Wednesday, May 18, 2016

An Introduction to Hive

Big Data
An Introduction to Hive
Apache Hive is a data warehouse infrastructure built on top of Hadoop for providing data summarization, query, and analysis. HiveQL, which is an SQL-like language provided by Hive, provides a mechanism to project structure onto the data and query the data. Also this language allows traditional map/reduce programmers to plug in their custom mappers and reducers when it is inconvenient or inefficient to express this logic in HiveQL.
Hive features include:
·         Tools to enable easy data extract/transform/load (ETL).
·         A mechanism to impose structure on a variety of data formats.
·         Access to files stored either directly in Apache HDFS or in other data storage systems such as Apache HBase.
·         Query execution via MapReduce.
·         Best used for batch jobs over large sets of append-only data (like web logs).
·         Targeted towards users comfortable with SQL.
·         Abstract complexity of Hadoop.
·         Developed by Facebook and contributed to community.
·         QL can also be extended with custom scalar functions (UDF's), aggregations (UDAF's), and table functions (UDTF's).
·         There is no such thing as “Hive Format” that has to be used to read or write data in Hive. Hive works equally well on Thrift, control delimited, or any of your specialized data formats.
·         By default, Hive stores metadata in an embedded Apache Derby database, and other databases like MySQLcan optionally be used.
·         Currently, there are four file formats supported in Hive, which are TEXTFILE, SEQUENCEFILE, ORC andRCFILE.
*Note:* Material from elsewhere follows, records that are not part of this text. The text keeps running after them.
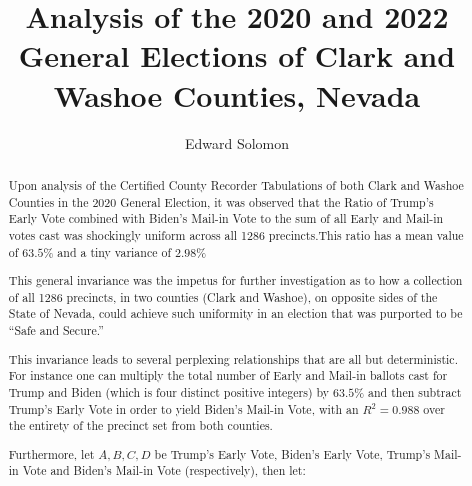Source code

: \documentclass[preprint,13pt]{elsarticle}
\begin{document}
\begin{frontmatter}



\title{Analysis of the 2020 and 2022 General Elections of Clark and Washoe Counties, Nevada}
\author{Edward Solomon}
\begin{abstract}
Upon analysis of the Certified County Recorder Tabulations of both Clark and Washoe Counties in the 2020 General Election, it was observed that the Ratio of Trump’s Early Vote combined with Biden’s Mail-in Vote to the sum of all Early and Mail-in votes cast was shockingly uniform across all 1286 precincts.This ratio has a mean value of $63.5\%$ and a tiny variance of $2.98\%$

This general invariance was the impetus for further investigation as to how a collection of all 1286 precincts, in two counties (Clark and Washoe), on opposite sides of the State of Nevada, could achieve such uniformity in an election that was purported to be “Safe and Secure.”

This invariance leads to several perplexing relationships that are all but deterministic. For instance one can multiply the total number of Early and Mail-in ballots cast for Trump and Biden (which is four distinct positive integers) by $63.5\%$ and then subtract Trump's Early Vote in order to yield Biden's Mail-in Vote, with an $R^2=0.988$ over the entirety of the precinct set from both counties.

Furthermore, let $A, B, C, D$ be Trump's Early Vote, Biden's Early Vote, Trump's Mail-in Vote and Biden's Mail-in Vote (respectively), then let:


\end{abstract}
\end{frontmatter}
\end{document}
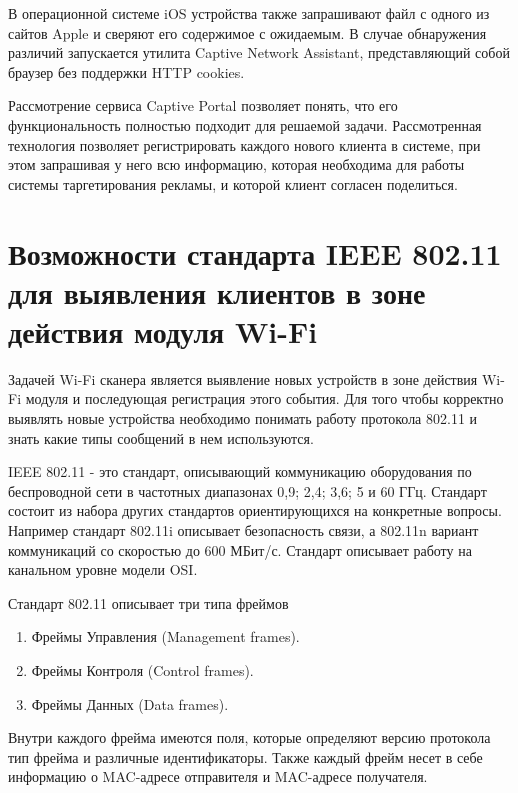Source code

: В операционной системе iOS устройства также запрашивают файл с одного из сайтов Apple и сверяют его содержимое с ожидаемым. В случае обнаружения различий запускается утилита Captive Network Assistant, представляющий собой браузер без поддержки HTTP cookies.

Рассмотрение сервиса Captive Portal позволяет понять, что его функциональность полностью подходит для решаемой задачи. Рассмотренная технология позволяет регистрировать каждого нового клиента в системе, при этом запрашивая у него всю информацию, которая необходима для работы системы таргетирования рекламы, и которой клиент согласен поделиться.


\section{Возможности стандарта IEEE 802.11 для выявления клиентов в зоне действия модуля Wi-Fi}

Задачей Wi-Fi сканера является выявление новых устройств в зоне действия Wi-Fi модуля и последующая регистрация этого события. Для того чтобы корректно выявлять новые устройства необходимо понимать работу протокола 802.11 и знать какие типы сообщений в нем используются.

IEEE 802.11 - это стандарт, описывающий коммуникацию оборудования по беспроводной сети в частотных диапазонах 0,9; 2,4; 3,6; 5 и 60 ГГц\cite{iee802_11}. Стандарт состоит из набора других стандартов ориентирующихся на конкретные вопросы. Например стандарт 802.11i описывает безопасность связи, а 802.11n вариант коммуникаций со скоростью до 600 МБит/с. Стандарт описывает работу на канальном уровне модели OSI.

Стандарт 802.11 описывает три типа фреймов

\begin{enumerate}
	\item Фреймы Управления (Management frames).
	\item Фреймы Контроля (Control frames).
	\item Фреймы Данных (Data frames).
\end{enumerate}

Внутри каждого фрейма имеются поля, которые определяют версию протокола тип фрейма и различные идентификаторы. Также каждый фрейм несет в себе информацию о MAC-адресе отправителя и MAC-адресе получателя.

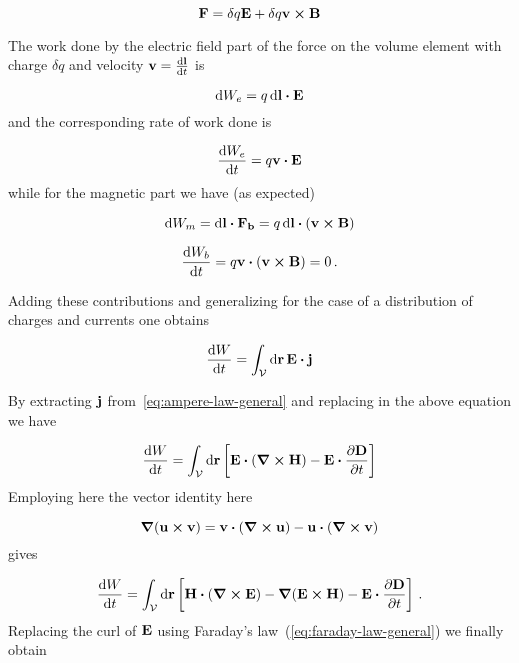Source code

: \documentclass[12pt, class=report, crop=false]{standalone}
\begin{document}
\begin{equation*}
  \vb{F} = \delta q \vb{E} + \delta q \vb{v} \cp \vb{B}
\end{equation*}

\par

The work done by the electric field part of the force on the volume element with charge \( \delta q \) and velocity \( \vb{v} = \dv{\vb{l}}{t} \) is

\begin{equation*}
  \dd{W_{e}} = q \dd{\vb{l}} \vdot \vb{E}
\end{equation*}
and the corresponding rate of work done is

\begin{equation*}
  \dv{W_{e}}{t} = q \vb{v} \vdot \vb{E}
\end{equation*}
while for the magnetic part we have (as expected)

\begin{equation*}
  \dd{W_{m}} = \dd{\vb{l}} \vdot \vb{F_{b}} = q \dd{\vb{l}} \vdot ( \vb{v} \cp \vb{B})
\end{equation*}

\begin{equation*}
  \dv{W_{b}}{t} = q \vb{v} \vdot ( \vb{v} \cp \vb{B}) = 0 \,.
\end{equation*}

\par
Adding these contributions and generalizing for the case of a distribution of charges and currents one obtains

\begin{equation}
  \dv{W}{t} = \int_\mathcal{V} \dd{\vb{r}} \vb{E}\vdot\vb{j}
\end{equation}

By extracting \(\vb{j}\) from~\cref{eq:ampere-law-general} and replacing in the above equation we have

\begin{equation*}
  \dv{W}{t} = \int_\mathcal{V} \dd{\vb{r}} \left[ \vb{E}\vdot (\curl{\vb{H}}) - \vb{E}\vdot \pdv{\vb{D}}{t} \right]
\end{equation*}
Employing here the vector identity here

\begin{equation}
  \label{id:grad-of-vector-product}
  \grad{(\vb{u}\cp\vb{v})} = \vb{v}\vdot(\curl{\vb{u}})-\vb{u}\vdot(\curl{\vb{v}})
\end{equation}
gives

\begin{equation*}
  \dv{W}{t} = \int_\mathcal{V} \dd{\vb{r}} \left[ \vb{H}\vdot (\curl{\vb{E}}) - \grad{(\vb{E}\cp\vb{H})} - \vb{E}\vdot \pdv{\vb{D}}{t} \right] \,.
\end{equation*}
Replacing the curl of \( \vb{E}\) using Faraday's law~(\ref{eq:faraday-law-general}) we finally obtain
\end{document}

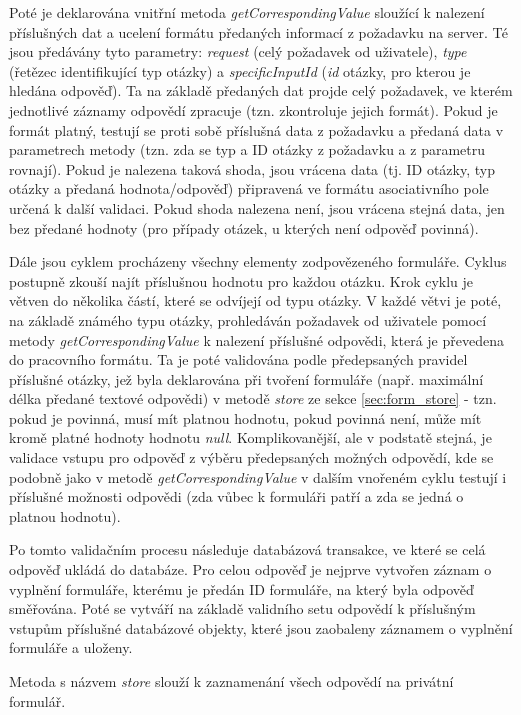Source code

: 			Poté je deklarována vnitřní metoda \textit{getCorrespondingValue} sloužící k nalezení příslušných dat a ucelení formátu předaných informací z požadavku na server. Té jsou předávány tyto parametry: \textit{request} (celý požadavek od uživatele), \textit{type} (řetězec identifikující typ otázky) a \textit{specificInputId} (\textit{id} otázky, pro kterou je hledána odpověď). Ta na základě předaných dat projde celý požadavek, ve kterém jednotlivé záznamy odpovědí zpracuje (tzn. zkontroluje jejich formát). Pokud je formát platný, testují se proti sobě příslušná data z požadavku a předaná data v parametrech metody (tzn. zda se typ a ID otázky z požadavku a z parametru rovnají). Pokud je nalezena taková shoda, jsou vrácena data (tj. ID otázky, typ otázky a předaná hodnota/odpověď) připravená ve formátu asociativního pole určená k další validaci. Pokud shoda nalezena není, jsou vrácena stejná data, jen bez předané hodnoty (pro případy otázek, u kterých není odpověď povinná).
			
			Dále jsou cyklem procházeny všechny elementy zodpovězeného formuláře. Cyklus postupně zkouší najít příslušnou hodnotu pro každou otázku. Krok cyklu je větven do několika částí, které se odvíjejí od typu otázky. V každé větvi je poté, na základě známého typu otázky, prohledáván požadavek od uživatele pomocí metody \textit{getCorrespondingValue} k nalezení příslušné odpovědi, která je převedena do pracovního formátu. Ta je poté validována podle předepsaných pravidel příslušné otázky, jež byla deklarována při tvoření formuláře (např. maximální délka předané textové odpovědi) v metodě \textit{store} ze sekce \ref{sec:form_store} - tzn. pokud je povinná, musí mít platnou hodnotu, pokud povinná není, může mít kromě platné hodnoty hodnotu \textit{null}. Komplikovanější, ale v podstatě stejná, je validace vstupu pro odpověď z výběru předepsaných možných odpovědí, kde se podobně jako v metodě \textit{getCorrespondingValue} v dalším vnořeném cyklu testují i příslušné možnosti odpovědi (zda vůbec k formuláři patří a zda se jedná o platnou hodnotu).
			
			Po tomto validačním procesu následuje databázová transakce, ve které se celá odpověď ukládá do databáze. Pro celou odpověď je nejprve vytvořen záznam o vyplnění formuláře, kterému je předán ID formuláře, na který byla odpověď směřována. Poté se vytváří na základě validního setu odpovědí k příslušným vstupům příslušné databázové objekty, které jsou zaobaleny záznamem o vyplnění formuláře a uloženy.
			
			\label{sec:form_comp_private}
			Metoda s názvem \textit{store} slouží k zaznamenání všech odpovědí na privátní formulář.
			
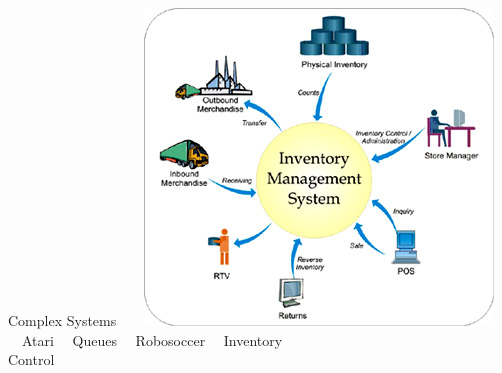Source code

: \documentclass[10pt,handout]{beamer}
\begin{document}
\begin{frame}[fragile]{Complex Systems}
$\mbox{ }$$\mbox{ }$
\includegraphics[scale=0.125]{invent.jpeg}
$\mbox{ }$\\
$\mbox{ }$
\quad Atari\quad\quad\quad\quad
$\mbox{ }$
Queues\quad\quad\quad\quad
$\mbox{ }$
 Robosoccer\quad\quad
$\mbox{ }$
Inventory
$\mbox{ }$\\
\quad\quad\quad\quad\quad\quad\quad
\quad\quad\quad\quad\quad\quad\quad
\quad\quad\quad\quad\quad\quad\quad
\quad\quad\quad
Control

\end{frame}


\begin{comment}


\begin{frame}[fragile]{What? and What not?}

\begin{block}{What not?}
\begin{itemize}
\item Sequence $\neq$ Data Stream
\item Decisions are not right/wrong (no labels)
\end{itemize}
\end{block}

\begin{block}{What?}
\begin{itemize}
\item Stochastic Dynamical system
\item Decisions affects evolution
\end{itemize}

\end{block}
\begin{block}{Aim}
\centering Take {\color{orange}{control}} of the system
\end{block}
\end{frame}
\end{comment}
\end{document}
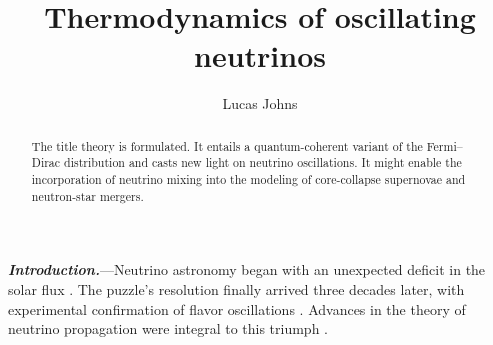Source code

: \documentclass[aps,prl,twocolumn,groupedaddress]{revtex4-2}
\begin{document}

\title{Thermodynamics of oscillating neutrinos}


\author{Lucas Johns}



\begin{abstract}
The title theory is formulated. It entails a quantum-coherent variant of the Fermi--Dirac distribution and casts new light on neutrino oscillations. It might enable the incorporation of neutrino mixing into the modeling of core-collapse supernovae and neutron-star mergers.
\end{abstract}



\maketitle







\textbf{\textit{Introduction.}}---Neutrino astronomy began with an unexpected deficit in the solar flux \cite{bahcall1976}. The puzzle's resolution finally arrived three decades later, with experimental confirmation of flavor oscillations \cite{davis2003, koshiba2003, kajita2016, mcdonald2016}. Advances in the theory of neutrino propagation were integral to this triumph \cite{gribov1969, nussinov1976, wolfenstein1978, mikheyev1985, bethe1986, haxton1986, parke1986, kuo1989}.
\end{document}
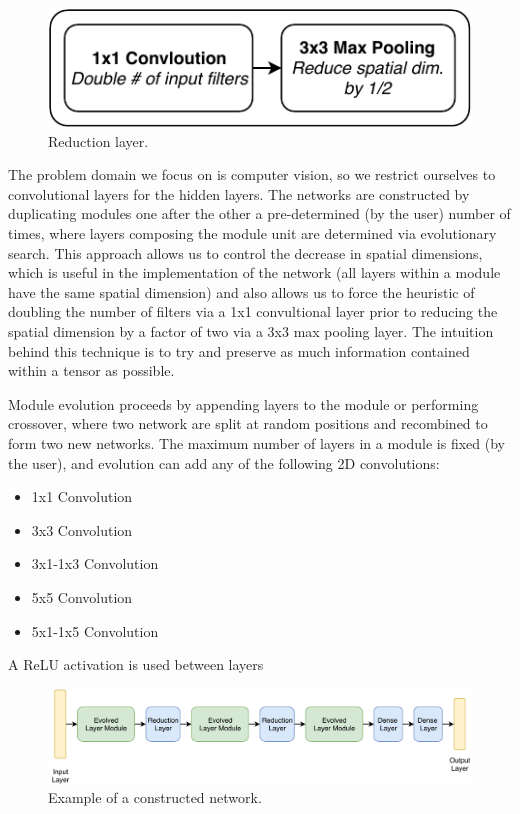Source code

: \documentclass[conference]{IEEEtran}
\begin{document}
\begin{figure}
  \includegraphics{img/reduction}
  \caption{Reduction layer.}
  \label{fig:reduction}
\end{figure}

The problem domain we focus on is computer vision, so we restrict ourselves
to convolutional layers for the hidden layers. The networks are constructed
by duplicating modules one after the other a pre-determined (by the user)
number of times, where layers composing the module unit are
determined via evolutionary search. This approach allows us to control the
decrease in spatial dimensions, which is useful in the implementation of
the network (all layers within a module have the same spatial dimension)
and also allows us to force the heuristic of doubling the number of filters
via a 1x1 convultional layer prior to reducing the spatial dimension by a
factor of two via a 3x3 max pooling layer. The intuition behind this
technique is to try and preserve as much information contained within a
tensor as possible.

Module evolution proceeds by appending layers to the module or performing
crossover, where two network are split at random positions and recombined
to form two new networks. The maximum number of layers in a module is fixed
(by the user), and evolution can add any of the following 2D convolutions:
\begin{itemize}
\item 1x1 Convolution
\item 3x3 Convolution
\item 3x1-1x3 Convolution
\item 5x5 Convolution
\item 5x1-1x5 Convolution
\end{itemize}
A ReLU activation is used between layers

\begin{figure}
  \includegraphics{img/sample_arch}
  \caption{Example of a constructed network.}
  \label{fig:sample-arch}
\end{figure}
\end{document}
Hive applications include:
·         Data Mining
·         Document Indexing
·         Predictive modeling, and Hypothesis testing
·         Customer-facing Business Intelligence (e.g., Google Analytics)
·         Log processing
·         Hive is not designed for OLTP workloads and does not offer real-time queries or row-level updates.
Hive Components:
The figure below shows the major components of Hive and its interactions with Hadoop.
The main components of Hive are:
·         Shell: It allows interactive queries (CLI) like MySQL shell connected to database. It also supports web and JDBC client.
·         Thrift Server: This server exposes a very simple client API to execute HiveQL statements.
·         Metastore: The metastore is the system catalog. All other components of Hive interact with the metastore. Driver: It manages life cycle of HiveQL statement during compilation, optimization and execution. On receiving the HiveQL statement, from the Thrift server or some other interfaces, it creates a session handle which is later used to keep track of statistics like execution time, number of output rows, etc.
·         Query Compiler: The compiler is invoked by driver upon receiving a HiveQL statement. The compiler then translates this statement into a plan which consists of a DAG (directed acyclic graph) of map-reduce jobs.
·         Execution Engine: The driver submits the individual map-reduce jobs from the DAG to the execution engine in a topological order. The execution engine used by Hive currently is Hadoop.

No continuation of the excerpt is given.